You think insurance is overrated? I haven’t watched my steps so vigorously since prom night’s dance. When wandering among million-euro vehicles, one wrong move and my family fortune are gone, including that of my grand-grandchildren.
One of the highlights of Rétromobile (more info on the show in the intro-post) is the auction of high-end luxury cars at the stage of the Artcurial Auction House. Upon acquisition of the catalogue, visitors can access the floor to observe the exquisites and rarities. This year, the auction will be divided into four chapters: on 8th February, collector cars were presented (basically the bulk of cars), including an Alfa Romeo 8C 2900B Touring Berlinetta from 1939 and a Bugatti 51 Grand Prix from 1931.
The next day, a collection of 93 MV Agusta classic motorcycles were lined up. In the morning of 10th February, a V12 engine from a Ferrari F50 and a 1968 Villa d’Este boat will be offered during the “Racing, Flying, Yachting” sale and lastly, the “Vibration” sale, featuring the world’s largest ensemble of Formula 1 helmets and accessories will end the auction week.
The flagship car of the auction was a noble Alfa from the pre-war era. The 1939 Alfa Romeo 8C 2900B Touring Berlinetta was estimated at 16 – 22 Million euros, even if sold at lower end of that threshold. At a 16,7 Million euros sales price, you start to question your friends joking about the depreciation of Alfas. : )
The Hammer fell at 16,7 Million euros (!!!!)
At that Epoque, Alfa Romeo was successfully competing with the dominant German constructors, and having won the most important races, the firm decided to share this success with its private customers by creating road-legal versions of its race cars. Some thirty 2.9-litre chassis were built, fitted with spider or Berlinetta bodies, equipped with competition engines. Just five examples of the Berlinetta version were built by the Italian coachbuilder Touring.
Along with the Bugatti Atlantic, the Alfa Romeo 8C 2900B Touring Berlinetta these cars showed the quintessence of everything that was magnificent about pre-war production and boasted the awards from the most prestigious Concours d’Elégances.
Some of the featured cars were on individual podiums, where you know the car is exceptional, even among the Auction lots like a Countach, an Aston Martin Vanquish Zagato or a Mercedes SLS. Like the 1931 Bugatti 51 Grand Prix estimated at 4.000.000 euros.

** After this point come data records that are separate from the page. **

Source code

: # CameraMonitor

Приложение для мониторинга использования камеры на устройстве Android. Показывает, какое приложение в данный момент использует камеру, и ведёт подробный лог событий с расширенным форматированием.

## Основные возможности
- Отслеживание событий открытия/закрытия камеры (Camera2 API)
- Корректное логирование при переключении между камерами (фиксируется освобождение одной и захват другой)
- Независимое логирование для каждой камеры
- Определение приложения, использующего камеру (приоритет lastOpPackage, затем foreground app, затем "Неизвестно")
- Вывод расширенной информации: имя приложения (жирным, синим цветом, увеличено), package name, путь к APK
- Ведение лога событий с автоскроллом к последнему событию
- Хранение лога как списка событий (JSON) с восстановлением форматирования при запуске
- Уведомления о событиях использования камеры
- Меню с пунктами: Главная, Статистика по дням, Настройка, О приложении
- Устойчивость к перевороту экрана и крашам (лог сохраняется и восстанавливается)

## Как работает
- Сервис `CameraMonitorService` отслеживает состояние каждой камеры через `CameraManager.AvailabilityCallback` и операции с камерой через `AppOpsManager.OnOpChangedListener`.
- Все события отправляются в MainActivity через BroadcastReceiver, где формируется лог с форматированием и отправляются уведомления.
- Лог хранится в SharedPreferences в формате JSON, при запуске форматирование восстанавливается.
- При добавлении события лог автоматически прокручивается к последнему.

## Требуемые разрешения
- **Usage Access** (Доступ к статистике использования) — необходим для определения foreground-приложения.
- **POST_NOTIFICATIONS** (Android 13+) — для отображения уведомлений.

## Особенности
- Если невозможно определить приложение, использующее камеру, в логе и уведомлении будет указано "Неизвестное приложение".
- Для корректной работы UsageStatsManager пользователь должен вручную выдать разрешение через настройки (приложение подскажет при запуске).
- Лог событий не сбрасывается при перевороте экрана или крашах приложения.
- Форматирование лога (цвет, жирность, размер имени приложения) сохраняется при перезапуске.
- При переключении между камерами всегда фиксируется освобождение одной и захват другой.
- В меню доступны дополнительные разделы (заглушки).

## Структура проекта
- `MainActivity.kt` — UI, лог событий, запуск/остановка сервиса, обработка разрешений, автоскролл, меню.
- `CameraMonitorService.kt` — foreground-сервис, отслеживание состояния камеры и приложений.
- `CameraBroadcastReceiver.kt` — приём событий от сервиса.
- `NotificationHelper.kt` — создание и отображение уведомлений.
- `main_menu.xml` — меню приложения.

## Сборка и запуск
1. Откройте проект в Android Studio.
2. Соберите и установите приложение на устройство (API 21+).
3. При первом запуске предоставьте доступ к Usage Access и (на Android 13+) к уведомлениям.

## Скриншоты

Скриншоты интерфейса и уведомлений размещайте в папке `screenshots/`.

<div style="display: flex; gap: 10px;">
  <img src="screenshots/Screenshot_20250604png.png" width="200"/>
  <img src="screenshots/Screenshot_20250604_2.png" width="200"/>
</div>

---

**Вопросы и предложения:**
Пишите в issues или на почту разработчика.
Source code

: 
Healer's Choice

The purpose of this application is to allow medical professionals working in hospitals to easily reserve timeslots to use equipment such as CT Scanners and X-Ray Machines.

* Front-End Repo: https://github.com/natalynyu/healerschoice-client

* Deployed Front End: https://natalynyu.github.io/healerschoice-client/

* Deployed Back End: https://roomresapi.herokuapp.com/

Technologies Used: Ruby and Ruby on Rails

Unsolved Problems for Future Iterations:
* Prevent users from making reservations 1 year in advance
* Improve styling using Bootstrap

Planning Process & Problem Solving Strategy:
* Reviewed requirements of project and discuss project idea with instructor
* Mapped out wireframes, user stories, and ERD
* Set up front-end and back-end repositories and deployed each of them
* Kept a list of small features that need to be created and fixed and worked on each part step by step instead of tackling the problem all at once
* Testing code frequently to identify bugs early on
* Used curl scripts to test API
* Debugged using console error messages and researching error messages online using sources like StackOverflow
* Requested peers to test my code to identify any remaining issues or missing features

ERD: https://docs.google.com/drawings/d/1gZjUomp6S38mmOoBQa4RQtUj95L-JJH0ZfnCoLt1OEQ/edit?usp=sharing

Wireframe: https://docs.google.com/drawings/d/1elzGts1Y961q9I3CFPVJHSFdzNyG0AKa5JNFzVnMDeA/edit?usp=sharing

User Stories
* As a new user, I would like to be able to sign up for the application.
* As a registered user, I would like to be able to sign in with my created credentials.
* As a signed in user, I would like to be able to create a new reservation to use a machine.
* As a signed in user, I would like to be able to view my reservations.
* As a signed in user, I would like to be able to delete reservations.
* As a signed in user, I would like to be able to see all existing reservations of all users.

I was ever more surprised to find a 1936 Bugatti 57 Atlantic without a podium, but it turned out it was a very professional replica in the chassis of a 57 series production car.

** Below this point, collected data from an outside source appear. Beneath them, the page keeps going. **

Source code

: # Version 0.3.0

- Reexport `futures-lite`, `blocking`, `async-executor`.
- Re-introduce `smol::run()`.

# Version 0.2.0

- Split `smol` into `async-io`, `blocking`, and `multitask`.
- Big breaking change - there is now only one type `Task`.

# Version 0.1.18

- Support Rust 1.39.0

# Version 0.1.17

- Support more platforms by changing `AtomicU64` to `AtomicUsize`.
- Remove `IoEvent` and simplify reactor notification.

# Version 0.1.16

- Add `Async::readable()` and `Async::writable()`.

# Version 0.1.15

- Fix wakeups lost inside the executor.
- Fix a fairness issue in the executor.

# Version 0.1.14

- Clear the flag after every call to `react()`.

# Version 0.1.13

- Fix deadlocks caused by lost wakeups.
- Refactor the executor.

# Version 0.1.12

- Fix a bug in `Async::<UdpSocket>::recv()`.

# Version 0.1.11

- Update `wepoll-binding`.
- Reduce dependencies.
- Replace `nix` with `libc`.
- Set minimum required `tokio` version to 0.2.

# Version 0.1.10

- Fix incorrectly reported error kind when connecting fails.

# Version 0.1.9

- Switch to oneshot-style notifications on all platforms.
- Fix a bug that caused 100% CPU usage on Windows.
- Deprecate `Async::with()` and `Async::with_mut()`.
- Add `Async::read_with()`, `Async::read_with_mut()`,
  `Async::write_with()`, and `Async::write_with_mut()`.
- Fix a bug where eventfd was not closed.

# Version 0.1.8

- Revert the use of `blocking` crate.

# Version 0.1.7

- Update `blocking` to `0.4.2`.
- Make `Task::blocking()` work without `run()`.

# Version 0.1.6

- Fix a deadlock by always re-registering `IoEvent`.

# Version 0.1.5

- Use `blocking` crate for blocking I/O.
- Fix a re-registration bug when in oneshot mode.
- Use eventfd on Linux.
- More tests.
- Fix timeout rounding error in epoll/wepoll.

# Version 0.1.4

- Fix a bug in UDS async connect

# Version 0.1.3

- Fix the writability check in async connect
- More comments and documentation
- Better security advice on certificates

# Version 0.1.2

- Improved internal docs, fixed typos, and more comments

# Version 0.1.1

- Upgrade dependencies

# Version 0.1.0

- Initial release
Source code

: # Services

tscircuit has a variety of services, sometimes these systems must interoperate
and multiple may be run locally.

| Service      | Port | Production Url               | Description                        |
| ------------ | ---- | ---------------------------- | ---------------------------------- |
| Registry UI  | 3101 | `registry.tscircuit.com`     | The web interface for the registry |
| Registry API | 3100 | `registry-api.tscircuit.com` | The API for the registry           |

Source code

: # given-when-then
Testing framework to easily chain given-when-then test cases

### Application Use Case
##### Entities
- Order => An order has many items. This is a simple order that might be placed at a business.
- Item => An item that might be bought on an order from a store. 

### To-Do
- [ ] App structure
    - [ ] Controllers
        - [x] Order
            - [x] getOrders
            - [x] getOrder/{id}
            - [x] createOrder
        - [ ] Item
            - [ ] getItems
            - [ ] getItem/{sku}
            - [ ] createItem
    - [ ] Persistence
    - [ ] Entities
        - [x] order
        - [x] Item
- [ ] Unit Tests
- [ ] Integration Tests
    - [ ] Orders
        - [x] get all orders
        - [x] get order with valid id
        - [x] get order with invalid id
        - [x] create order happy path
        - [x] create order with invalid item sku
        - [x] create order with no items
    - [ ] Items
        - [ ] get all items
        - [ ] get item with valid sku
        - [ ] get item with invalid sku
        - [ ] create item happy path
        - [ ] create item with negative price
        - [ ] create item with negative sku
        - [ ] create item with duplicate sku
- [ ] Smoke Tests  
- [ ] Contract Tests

The 1953 Maserati A6GCS race car was a permanent guest, or at least I recall to see a similar one showcased last year too. Participation is no guarantee for a sale here, but the amounts I see I don’t recall in any other classic car show.
The centre stage featured three of the Serenissima automobiles produced by Count Volpi by hiring a team of rebellious Ferrari designers in the early 1960s to rival Maranello’s creations. The three GT cars on offer have not moved from their garage since the end of the Serenissima adventure.

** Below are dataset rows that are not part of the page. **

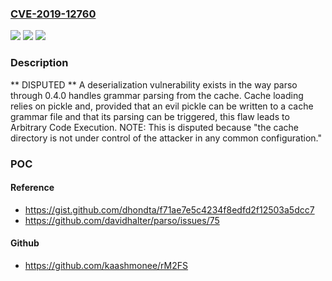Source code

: ### [CVE-2019-12760](https://cve.mitre.org/cgi-bin/cvename.cgi?name=CVE-2019-12760)
![](https://img.shields.io/static/v1?label=Product&message=n%2Fa&color=blue)
![](https://img.shields.io/static/v1?label=Version&message=n%2Fa&color=blue)
![](https://img.shields.io/static/v1?label=Vulnerability&message=n%2Fa&color=brighgreen)

### Description

** DISPUTED ** A deserialization vulnerability exists in the way parso through 0.4.0 handles grammar parsing from the cache. Cache loading relies on pickle and, provided that an evil pickle can be written to a cache grammar file and that its parsing can be triggered, this flaw leads to Arbitrary Code Execution. NOTE: This is disputed because "the cache directory is not under control of the attacker in any common configuration."

### POC

#### Reference
- https://gist.github.com/dhondta/f71ae7e5c4234f8edfd2f12503a5dcc7
- https://github.com/davidhalter/parso/issues/75

#### Github
- https://github.com/kaashmonee/rM2FS

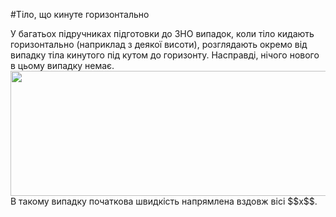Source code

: #Тiло, що кинуте горизонтально

<div class="space">У багатьох пiдручниках пiдготовки до ЗНО випадок, коли тiло кидають горизонтально (наприклад з деякої висоти), розглядають окремо вiд випадку тiла кинутого
пiд кутом до горизонту. Насправдi, нiчого нового в цьому випадку немає.</div>
<img class="image" width="600" height="200" src="https://rawgit.com/chudaol/ed-era-book-physics/master/images/chapter_3/7.png" />
В такому випадку початкова швидкiсть напрямлена вздовж вiсi $$x$$.

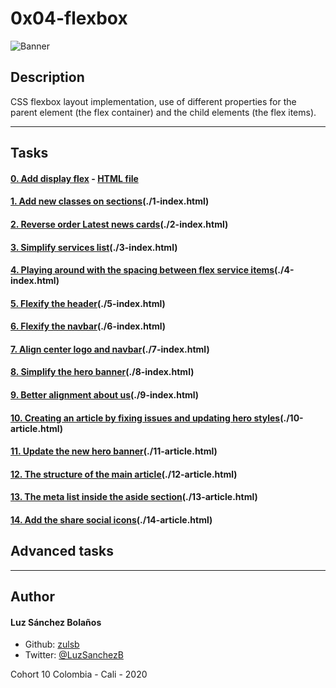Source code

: # 0x04-flexbox
![Banner](banner-flex.gif)

## Description

CSS flexbox layout implementation, use of different properties for the parent element (the flex container) and the child elements (the flex items).

---
## Tasks
#### [0. Add display flex](./0-styles.css) - [HTML file](./0-index.html)
#### [1. Add new classes on sections](./1-styles.css)(./1-index.html)
#### [2. Reverse order Latest news cards](./2-styles.css)(./2-index.html)
#### [3. Simplify services list](./3-styles.css)(./3-index.html)
#### [4. Playing around with the spacing between flex service items](./4-styles.css)(./4-index.html)
#### [5. Flexify the header](./5-styles.css)(./5-index.html)
#### [6. Flexify the navbar](./6-styles.css)(./6-index.html)
#### [7. Align center logo and navbar](./7-styles.css)(./7-index.html)
#### [8. Simplify the hero banner](./8-styles.css)(./8-index.html)
#### [9. Better alignment about us](./9-styles.css)(./9-index.html)
#### [10. Creating an article by fixing issues and updating hero styles](./10-styles.css)(./10-article.html)
#### [11. Update the new hero banner](./11-styles.css)(./11-article.html)
#### [12. The structure of the main article](./12-styles.css)(./12-article.html)
#### [13. The meta list inside the aside section](./13-styles.css)(./13-article.html)
#### [14. Add the share social icons](./14-styles.css)(./14-article.html)

## Advanced tasks

---

## Author
#### Luz Sánchez Bolaños
- Github: [zulsb](https://github.com/zulsb)
- Twitter: [@LuzSanchezB](https://twitter.com/LuzSanchezB)

Cohort 10
Colombia - Cali - 2020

There are a few bar finds like a set of Bugattis (the 1929 Type 40 needs some work to finish, given the bare wooden frame) and ancient Mercedes (including a 1908 Simplex, that requires a bit more than polishing).
There was also a decent line-up of modern cars, but it takes more than rarity and value to get a podium.
I was still impressed by the SLR Stirling Moss edition. The car was the last version of the McLaren Mercedes cooperation project that ended in 2009. Named after the British racing driver Stirling Moss and introduced at the North American Auto Show in 2009, this edition was only offered to existing SLR owner, and only 75 cars were made. The list price was towards USD 1 million, now it’s on sale for over double the amount.
There are many automotive memorabilia among the lot. Apparently, the Lambo and the Porsche tractor is an obligatory accessory to any major collection these days.. : )
In addition, there are all kinds of rarities, like an F1 car built from Lego (I saw it at the Renault stage in Paris this autumn), or a Formula-E showcar.
I was also impressed by the hundreds of racing helmets, the most valuable ones (all used by world champions) were presented in glass cages before the shelves.
The stage of Artcurial is impressive, but I found a more remarkable collection this year at the private collectors’ stages (some four EB110s, and about a dozen GT1 homologation and race versions and many more).